# Your goal:
Among the entries below, how many lines contain the string "heterogeneous"? Only the number, please.

(Beginning of The data)

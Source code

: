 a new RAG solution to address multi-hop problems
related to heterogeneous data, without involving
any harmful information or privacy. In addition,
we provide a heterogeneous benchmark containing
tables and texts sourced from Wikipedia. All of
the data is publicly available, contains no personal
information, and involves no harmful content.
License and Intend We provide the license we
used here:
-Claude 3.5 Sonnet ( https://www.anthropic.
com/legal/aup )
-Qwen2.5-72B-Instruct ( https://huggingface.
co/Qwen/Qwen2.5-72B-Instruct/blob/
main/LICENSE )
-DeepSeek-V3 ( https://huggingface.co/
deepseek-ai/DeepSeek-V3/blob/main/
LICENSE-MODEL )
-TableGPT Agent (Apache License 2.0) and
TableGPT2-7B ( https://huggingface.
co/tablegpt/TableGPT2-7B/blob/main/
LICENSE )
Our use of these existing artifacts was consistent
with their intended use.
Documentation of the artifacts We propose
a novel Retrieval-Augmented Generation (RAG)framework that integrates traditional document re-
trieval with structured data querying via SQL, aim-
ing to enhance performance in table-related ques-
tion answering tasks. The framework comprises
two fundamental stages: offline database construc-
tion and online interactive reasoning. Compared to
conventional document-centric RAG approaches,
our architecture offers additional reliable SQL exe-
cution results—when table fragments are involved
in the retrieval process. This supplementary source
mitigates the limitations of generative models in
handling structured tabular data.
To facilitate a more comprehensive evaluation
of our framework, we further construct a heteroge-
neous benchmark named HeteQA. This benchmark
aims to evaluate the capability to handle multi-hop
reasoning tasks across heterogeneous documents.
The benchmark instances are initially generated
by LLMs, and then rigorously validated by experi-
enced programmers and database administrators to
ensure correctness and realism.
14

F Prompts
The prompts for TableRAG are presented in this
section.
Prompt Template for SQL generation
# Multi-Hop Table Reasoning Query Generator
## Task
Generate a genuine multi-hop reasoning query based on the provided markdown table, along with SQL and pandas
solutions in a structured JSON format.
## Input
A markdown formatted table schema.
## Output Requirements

(End of The data)

# Your solution:
3